Association Between Automated Coronary Artery Calcium From Routine Chest Computed Tomography Scans and Cardiovascular Risk in Patients With Colorectal or Gastric Cancer.
Authors
Affiliations (8)
Affiliations (8)
- Department of Biomedical Systems Informatics, Yonsei University College of Medicine, Seoul, Republic of Korea. (Subin Kim, Seonji Kim, S.C.Y.).
- Institute for Innovation in Digital Healthcare, Yonsei University, Seoul, Republic of Korea (Subin Kim, Seonji Kim, Han Sang Kim, S.C.Y.).
- Department of Radiology, Chung-Ang University Hospital, Chung-Ang University College of Medicine, Seoul, Republic of Korea (M.J.C.).
- Division of Medical Oncology, Department of Internal Medicine, Yonsei Cancer Center, Yonsei University College of Medicine, Seoul, Republic of Korea (Hyo Song Kim, Han Sang Kim).
- Graduate School of Medical Science, Brain Korea 21 Project, Yonsei University College of Medicine, Seoul, Republic of Korea (Han Sang Kim).
- Department of Surgery, Yonsei University College of Medicine, Seoul, Republic of Korea. (W.J.H.).
- Gastric Cancer Center, Yonsei Cancer Center, Yonsei University Health System, Seoul, Republic of Korea (W.J.H.).
- Division of Cardiology, Department of Internal Medicine, Yonsei University College of Medicine, Seoul, Republic of Korea. (I.C.).
Abstract
As cardiovascular disease (CVD) is the leading cause of noncancer mortality in colorectal or gastric cancer patients, it is essential to identify patients at increased CVD risk.
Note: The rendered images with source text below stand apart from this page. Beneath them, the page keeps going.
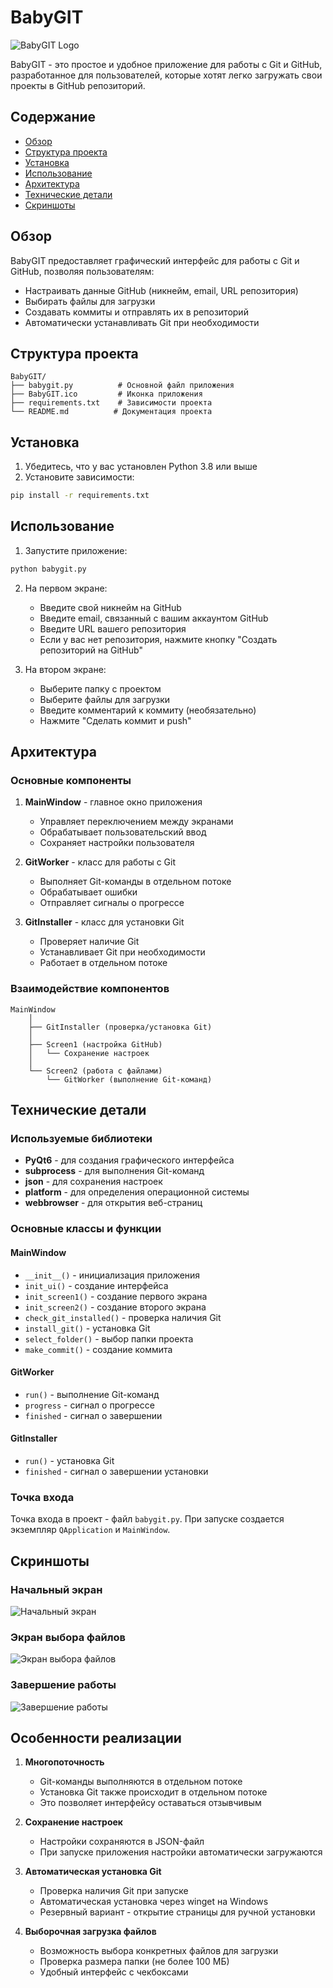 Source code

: # BabyGIT

![BabyGIT Logo](BabyGIT.ico)

BabyGIT - это простое и удобное приложение для работы с Git и GitHub, разработанное для пользователей, которые хотят легко загружать свои проекты в GitHub репозиторий.

## Содержание

- [Обзор](#обзор)
- [Структура проекта](#структура-проекта)
- [Установка](#установка)
- [Использование](#использование)
- [Архитектура](#архитектура)
- [Технические детали](#технические-детали)
- [Скриншоты](#скриншоты)

## Обзор

BabyGIT предоставляет графический интерфейс для работы с Git и GitHub, позволяя пользователям:
- Настраивать данные GitHub (никнейм, email, URL репозитория)
- Выбирать файлы для загрузки
- Создавать коммиты и отправлять их в репозиторий
- Автоматически устанавливать Git при необходимости

## Структура проекта

```
BabyGIT/
├── babygit.py          # Основной файл приложения
├── BabyGIT.ico         # Иконка приложения
├── requirements.txt    # Зависимости проекта
└── README.md          # Документация проекта
```

## Установка

1. Убедитесь, что у вас установлен Python 3.8 или выше
2. Установите зависимости:
```bash
pip install -r requirements.txt
```

## Использование

1. Запустите приложение:
```bash
python babygit.py
```

2. На первом экране:
   - Введите свой никнейм на GitHub
   - Введите email, связанный с вашим аккаунтом GitHub
   - Введите URL вашего репозитория
   - Если у вас нет репозитория, нажмите кнопку "Создать репозиторий на GitHub"

3. На втором экране:
   - Выберите папку с проектом
   - Выберите файлы для загрузки
   - Введите комментарий к коммиту (необязательно)
   - Нажмите "Сделать коммит и push"

## Архитектура

### Основные компоненты

1. **MainWindow** - главное окно приложения
   - Управляет переключением между экранами
   - Обрабатывает пользовательский ввод
   - Сохраняет настройки пользователя

2. **GitWorker** - класс для работы с Git
   - Выполняет Git-команды в отдельном потоке
   - Обрабатывает ошибки
   - Отправляет сигналы о прогрессе

3. **GitInstaller** - класс для установки Git
   - Проверяет наличие Git
   - Устанавливает Git при необходимости
   - Работает в отдельном потоке

### Взаимодействие компонентов

```
MainWindow
    │
    ├── GitInstaller (проверка/установка Git)
    │
    ├── Screen1 (настройка GitHub)
    │   └── Сохранение настроек
    │
    └── Screen2 (работа с файлами)
        └── GitWorker (выполнение Git-команд)
```

## Технические детали

### Используемые библиотеки

- **PyQt6** - для создания графического интерфейса
- **subprocess** - для выполнения Git-команд
- **json** - для сохранения настроек
- **platform** - для определения операционной системы
- **webbrowser** - для открытия веб-страниц

### Основные классы и функции

#### MainWindow
- `__init__()` - инициализация приложения
- `init_ui()` - создание интерфейса
- `init_screen1()` - создание первого экрана
- `init_screen2()` - создание второго экрана
- `check_git_installed()` - проверка наличия Git
- `install_git()` - установка Git
- `select_folder()` - выбор папки проекта
- `make_commit()` - создание коммита

#### GitWorker
- `run()` - выполнение Git-команд
- `progress` - сигнал о прогрессе
- `finished` - сигнал о завершении

#### GitInstaller
- `run()` - установка Git
- `finished` - сигнал о завершении установки

### Точка входа

Точка входа в проект - файл `babygit.py`. При запуске создается экземпляр `QApplication` и `MainWindow`.

## Скриншоты

### Начальный экран
![Начальный экран](screen1.png)

### Экран выбора файлов
![Экран выбора файлов](screen2.png)

### Завершение работы
![Завершение работы](screen2+.png)

## Особенности реализации

1. **Многопоточность**
   - Git-команды выполняются в отдельном потоке
   - Установка Git также происходит в отдельном потоке
   - Это позволяет интерфейсу оставаться отзывчивым

2. **Сохранение настроек**
   - Настройки сохраняются в JSON-файл
   - При запуске приложения настройки автоматически загружаются

3. **Автоматическая установка Git**
   - Проверка наличия Git при запуске
   - Автоматическая установка через winget на Windows
   - Резервный вариант - открытие страницы для ручной установки

4. **Выборочная загрузка файлов**
   - Возможность выбора конкретных файлов для загрузки
   - Проверка размера папки (не более 100 МБ)
   - Удобный интерфейс с чекбоксами
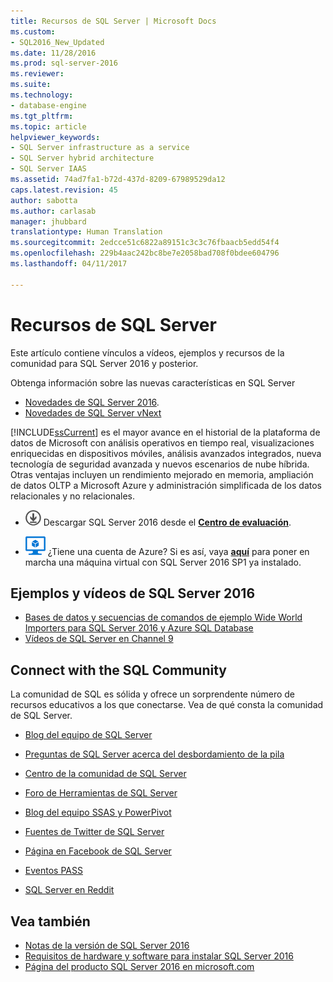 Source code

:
 ```yaml
---
title: Recursos de SQL Server | Microsoft Docs
ms.custom:
- SQL2016_New_Updated
ms.date: 11/28/2016
ms.prod: sql-server-2016
ms.reviewer: 
ms.suite: 
ms.technology:
- database-engine
ms.tgt_pltfrm: 
ms.topic: article
helpviewer_keywords:
- SQL Server infrastructure as a service
- SQL Server hybrid architecture
- SQL Server IAAS
ms.assetid: 74ad7fa1-b72d-437d-8209-67989529da12
caps.latest.revision: 45
author: sabotta
ms.author: carlasab
manager: jhubbard
translationtype: Human Translation
ms.sourcegitcommit: 2edcce51c6822a89151c3c3c76fbaacb5edd54f4
ms.openlocfilehash: 229b4aac242bc8be7e2058bad708f0bdee604796
ms.lasthandoff: 04/11/2017

---
```

# <a name="sql-server-resources"></a>Recursos de SQL Server
  Este artículo contiene vínculos a vídeos, ejemplos y recursos de la comunidad para SQL Server 2016 y posterior.  
  
 Obtenga información sobre las nuevas características en SQL Server
 - [Novedades de SQL Server 2016](../sql-server/what-s-new-in-sql-server-2016.md).
 - [Novedades de SQL Server vNext](../sql-server/what-s-new-in-sql-server-vnext.md)  
  
 [!INCLUDE[ssCurrent](../includes/sscurrent-md.md)] es el mayor avance en el historial de la plataforma de datos de Microsoft con análisis operativos en tiempo real, visualizaciones enriquecidas en dispositivos móviles, análisis avanzados integrados, nueva tecnología de seguridad avanzada y nuevos escenarios de nube híbrida. Otras ventajas incluyen un rendimiento mejorado en memoria, ampliación de datos OLTP a Microsoft Azure y administración simplificada de los datos relacionales y no relacionales.  
  
-   [![Descargar desde el Centro de evaluación](../analysis-services/media/download.png)](https://www.microsoft.com/en-us/evalcenter/evaluate-sql-server-2016) Descargar SQL Server 2016 desde el  **[Centro de evaluación](https://www.microsoft.com/en-us/evalcenter/evaluate-sql-server-2016)**.  
  
- ![Azure Virtual Machine pequeña](../analysis-services/media/azure-virtual-machine-small.png) ¿Tiene una cuenta de Azure?  Si es así, vaya **[aquí](https://azure.microsoft.com/en-us/marketplace/partners/microsoft/sqlserver2016sp1standardwindowsserver2016/)** para poner en marcha una máquina virtual con SQL Server 2016 SP1 ya instalado. 
  
## <a name="sql-server-2016-videos-and-samples"></a>Ejemplos y vídeos de SQL Server 2016  
- [Bases de datos y secuencias de comandos de ejemplo Wide World Importers para SQL Server 2016 y Azure SQL Database](https://github.com/Microsoft/sql-server-samples)  
- [Vídeos de SQL Server en Channel 9](https://channel9.msdn.com/Search?term=SQL%20Server%202016)  
  
##  <a name="community"></a> Connect with the SQL Community  
 La comunidad de SQL es sólida y ofrece un sorprendente número de recursos educativos a los que conectarse. Vea de qué consta la comunidad de SQL Server.  
  
-   [Blog del equipo de SQL Server](http://blogs.technet.com/b/dataplatforminsider/)  
  
-   [Preguntas de SQL Server acerca del desbordamiento de la pila](http://stackoverflow.com/questions/tagged/sql-server)  
  
-   [Centro de la comunidad de SQL Server](http://www.microsoft.com/sqlserver/2008/en/us/community.aspx)  
  
-   [Foro de Herramientas de SQL Server](https://social.technet.microsoft.com/Forums/sqlserver/en-US/home?forum=sqltools)  
  
-   [Blog del equipo SSAS y PowerPivot](https://blogs.msdn.microsoft.com/analysisservices/tag/powerpivot/)  
  
-   [Fuentes de Twitter de SQL Server](http://twitter.com/ms_sql_server)  
  
-   [Página en Facebook de SQL Server](http://www.facebook.com/sqlserver)  
  
-   [Eventos PASS](http://www.sqlpass.org/Events.aspx)  
  
-   [SQL Server en Reddit](https://www.reddit.com/r/sqlserver)  
  
## <a name="see-also"></a>Vea también
- [Notas de la versión de SQL Server 2016](../sql-server/sql-server-2016-release-notes.md)
- [Requisitos de hardware y software para instalar SQL Server 2016](../sql-server/install/hardware-and-software-requirements-for-installing-sql-server.md)
 -  [Página del producto SQL Server 2016 en microsoft.com](http://www.microsoft.com/en-us/server-cloud/products/sql-server-2016/)  
  
  

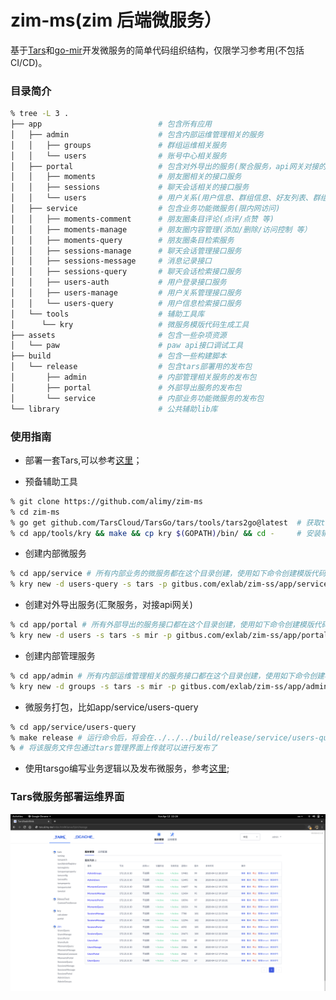 # zim-ms(zim 后端微服务）
基于[Tars](https://github.com/TarsCloud)和[go-mir](https://github.com/alimy/mir)开发微服务的简单代码组织结构，仅限学习参考用(不包括CI/CD)。

### 目录简介
```bash
% tree -L 3 .
├── app                          # 包含所有应用 
│   ├── admin                    # 包含内部运维管理相关的服务
│   │   ├── groups               # 群组运维相关服务
│   │   └── users                # 账号中心相关服务
│   ├── portal                   # 包含对外导出的服务(聚合服务，api网关对接的服务)
│   │   ├── moments              # 朋友圈相关的接口服务
│   │   ├── sessions             # 聊天会话相关的接口服务
│   │   └── users                # 用户关系(用户信息、群组信息、好友列表、群组列表等)相关的接口服务
│   ├── service                  # 包含业务功能微服务(限内网访问)
│   │   ├── moments-comment      # 朋友圈条目评论(点评/点赞 等)
│   │   ├── moments-manage       # 朋友圈内容管理(添加/删除/访问控制 等）
│   │   ├── moments-query        # 朋友圈条目检索服务
│   │   ├── sessions-manage      # 聊天会话管理接口服务
│   │   ├── sessions-message     # 消息记录接口
│   │   ├── sessions-query       # 聊天会话检索接口服务
│   │   ├── users-auth           # 用户登录接口服务
│   │   ├── users-manage         # 用户关系管理接口服务
│   │   └── users-query          # 用户信息检索接口服务
│   └── tools                    # 辅助工具库
│      └── kry                   # 微服务模版代码生成工具
├── assets                       # 包含一些杂项资源
│   └── paw                      # paw api接口调试工具
├── build                        # 包含一些构建脚本
│   └── release                  # 包含tars部署用的发布包
│       ├── admin                # 内部管理相关服务的发布包
│       ├── portal               # 外部导出服务的发布包
│       └── service              # 内部业务功能微服务的发布包
└── library                      # 公共辅助lib库

```

### 使用指南
* 部署一套Tars,可以参考[这里](https://github.com/TarsCloud/TarsDocker)；

* 预备辅助工具
```bash
% git clone https://github.com/alimy/zim-ms
% cd zim-ms
% go get github.com/TarsCloud/TarsGo/tars/tools/tars2go@latest  # 获取tars2go
% cd app/tools/kry && make && cp kry $(GOPATH)/bin/ && cd -     # 安装辅助工具kry
```

* 创建内部微服务
```bash
% cd app/service # 所有内部业务的微服务都在这个目录创建，使用如下命令创建模版代码
% kry new -d users-query -s tars -p gitbus.com/exlab/zim-ss/app/service/users-query -n zim -c service -t UsersQuery
```

* 创建对外导出服务(汇聚服务，对接api网关)
```bash
% cd app/portal # 所有外部导出的服务接口都在这个目录创建，使用如下命令创建模版代码
% kry new -d users -s tars -s mir -p gitbus.com/exlab/zim-ss/app/portal/users -n zim -c portal -t UsersPortal
```

* 创建内部管理服务
```bash
% cd app/admin # 所有内部运维管理相关的服务接口都在这个目录创建，使用如下命令创建模版代码
% kry new -d groups -s tars -s mir -p gitbus.com/exlab/zim-ss/app/admin/groups -n zim -c admin -t AdminGroups
```

* 微服务打包，比如app/service/users-query
```bash
% cd app/service/users-query
% make release # 运行命令后，将会在../../../build/release/service/users-query生成包文件UsersQuery.tgz
% # 将该服务文件包通过tars管理界面上传就可以进行发布了
```

* 使用tarsgo编写业务逻辑以及发布微服务，参考[这里](https://github.com/TarsCloud/TarsDocs/tree/master/dev/tarsgo);

### Tars微服务部署运维界面
![](assets/pictures/tars-ms-preview.png)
Coronary artery calcium (CAC) is an established predictor of atherosclerotic CVD; however, its application is limited in this population. This study evaluates the association between automated CAC scoring using chest computed tomography and atherosclerotic CVD risk in colorectal or gastric cancer patients. A retrospective cohort study was conducted using electronic health records linked to claims data of colorectal or gastric cancer patients who underwent non-ECG-gated chest computed tomography at 2 tertiary hospitals in South Korea between 2011 and 2019. CAC was automatically quantified using deep learning software and used to classify patients into 4 groups (CAC=0, 0<CAC≤100, 100<CAC≤400, CAC>400). The primary outcome was major adverse cardiovascular events (myocardial infarction, stroke, or cardiovascular mortality), and assessed using the multivariable Fine and Gray subdistribution hazard model. A meta-analysis was performed to calculate pooled subdistribution hazard ratios. A total of 3153 patients were included in this study (36.5% female; 36.3% CAC=0; 38.1% 0<CAC≤100; 14.1% 100<CAC≤400; 11.5% CAC>400). The mean follow-up period was 4.1 years. The incidence rate of MACE was 5.28, 8.03, 9.99, and 29.14 per 1000 person-years in CAC=0, 0<CAC≤100, 100<CAC≤400, and CAC>400. Compared with CAC=0, the risk of MACE was not significantly different in patients with 0<CAC≤100 (subdistribution hazard ratio, 1.43 [95% CI, 0.41-5.01]), and 100<CAC≤400 (subdistribution hazard ratio, 0.99 [95% CI, 0.48-2.04]). Patients with CAC>400 had 2.33 (95% CI, 1.24-4.39) times higher risk of MACE compared with those with CAC=0. CAC>400 was associated with an increased risk of MACE compared with CAC=0 among colorectal or gastric cancer patients. CAC quantified on routine chest computed tomography scans provides prognostic information for atherosclerotic CVD risk in this population.